Investor sentiment was dented by a report on manufacturing in China, as the flash Markit/HSBC Purchasing Managers' Index fell in January from the prior month, suggesting that a mild slowdown at the end of 2013 in the world's second-largest economy had continued into the new year.

At 8:30 a.m. EST (1330 GMT), investors will eye weekly initial jobless claims data for signs of improvement in the labor market. Expectations call for 326,000 claims, equal to the prior week.

Existing home sales data for December is expected at 10:00 a.m. (1500 GMT). Sales are expected to climb slightly to 4.94 million against 4.9 million in the prior month.

Netflix Inc shares surged 16.5 percent to $388.85 before the opening bell. The world's largest video-streaming company's quarterly earnings late Wednesday showed it added more than 2.3 million U.S. customers in the fourth quarter.

eBay Inc climbed 3.5 percent to $56.30 in premarket trading. The e-commerce giant reported earnings a day earlier and said activist investor Carl Icahn had submitted a proposal to spin off eBay's PayPal business, a plan the company dismissed.

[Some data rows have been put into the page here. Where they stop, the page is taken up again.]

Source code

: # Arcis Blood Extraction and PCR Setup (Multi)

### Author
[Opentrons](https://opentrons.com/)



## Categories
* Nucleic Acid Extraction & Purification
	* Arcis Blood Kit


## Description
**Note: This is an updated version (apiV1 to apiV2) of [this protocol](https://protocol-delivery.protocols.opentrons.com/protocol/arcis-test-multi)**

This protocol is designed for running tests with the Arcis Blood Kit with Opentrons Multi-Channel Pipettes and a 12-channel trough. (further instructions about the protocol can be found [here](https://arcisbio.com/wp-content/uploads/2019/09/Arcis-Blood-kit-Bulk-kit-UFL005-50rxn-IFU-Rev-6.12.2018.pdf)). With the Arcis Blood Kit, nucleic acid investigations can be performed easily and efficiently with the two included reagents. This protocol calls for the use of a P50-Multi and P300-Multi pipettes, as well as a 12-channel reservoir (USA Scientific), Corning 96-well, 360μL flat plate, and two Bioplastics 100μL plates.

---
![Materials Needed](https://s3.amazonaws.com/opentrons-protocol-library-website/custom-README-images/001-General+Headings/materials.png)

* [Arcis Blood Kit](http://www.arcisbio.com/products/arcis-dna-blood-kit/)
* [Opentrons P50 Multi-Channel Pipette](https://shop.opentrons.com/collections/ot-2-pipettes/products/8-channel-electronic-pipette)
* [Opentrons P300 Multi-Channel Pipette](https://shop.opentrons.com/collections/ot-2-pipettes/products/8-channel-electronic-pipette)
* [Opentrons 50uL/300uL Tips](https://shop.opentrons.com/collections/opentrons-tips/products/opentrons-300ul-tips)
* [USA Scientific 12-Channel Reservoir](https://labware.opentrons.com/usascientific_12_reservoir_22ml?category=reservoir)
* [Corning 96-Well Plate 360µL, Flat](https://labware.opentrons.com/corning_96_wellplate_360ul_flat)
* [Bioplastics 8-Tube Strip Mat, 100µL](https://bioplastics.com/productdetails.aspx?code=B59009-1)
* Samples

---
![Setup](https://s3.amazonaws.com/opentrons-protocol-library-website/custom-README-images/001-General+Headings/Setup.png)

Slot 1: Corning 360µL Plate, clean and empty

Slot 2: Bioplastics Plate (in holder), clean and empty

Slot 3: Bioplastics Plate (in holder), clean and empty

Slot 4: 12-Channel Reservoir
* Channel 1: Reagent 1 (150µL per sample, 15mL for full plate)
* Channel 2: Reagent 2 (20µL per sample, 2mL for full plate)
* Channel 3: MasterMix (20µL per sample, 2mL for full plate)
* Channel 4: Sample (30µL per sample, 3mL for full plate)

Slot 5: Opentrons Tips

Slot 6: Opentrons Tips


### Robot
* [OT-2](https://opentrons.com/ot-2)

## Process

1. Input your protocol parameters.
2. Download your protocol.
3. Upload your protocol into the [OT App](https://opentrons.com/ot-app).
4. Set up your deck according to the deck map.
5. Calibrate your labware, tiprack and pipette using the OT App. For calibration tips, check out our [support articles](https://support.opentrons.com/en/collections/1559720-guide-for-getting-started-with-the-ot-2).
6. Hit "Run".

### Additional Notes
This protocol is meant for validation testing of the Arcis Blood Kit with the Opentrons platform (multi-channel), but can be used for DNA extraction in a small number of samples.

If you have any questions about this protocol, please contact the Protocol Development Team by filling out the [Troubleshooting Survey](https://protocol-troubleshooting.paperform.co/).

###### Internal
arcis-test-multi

Earnings are expected from 21 S&P 500 companies on Thursday, including Dow component McDonald's Corp and railroad Union Pacific Corp. Microsoft Corp and Starbucks Corp are expected to report after the close.

According to Thomson Reuters data through Wednesday morning, earnings for the fourth quarter are expected to grow 7.2 percent over the prior year. Of the 80 companies in the benchmark S&P index that have reported, 61.3 percent have topped analyst expectations, below both the long-term average of 63 percent and the 67 percent average over the past four quarters.

European shares were flat as a recovery in economic activity in much of the region offset another mixed batch of corporate earnings news and unexpectedly weak China data. The manufacturing survey in China pulled Asian markets lower.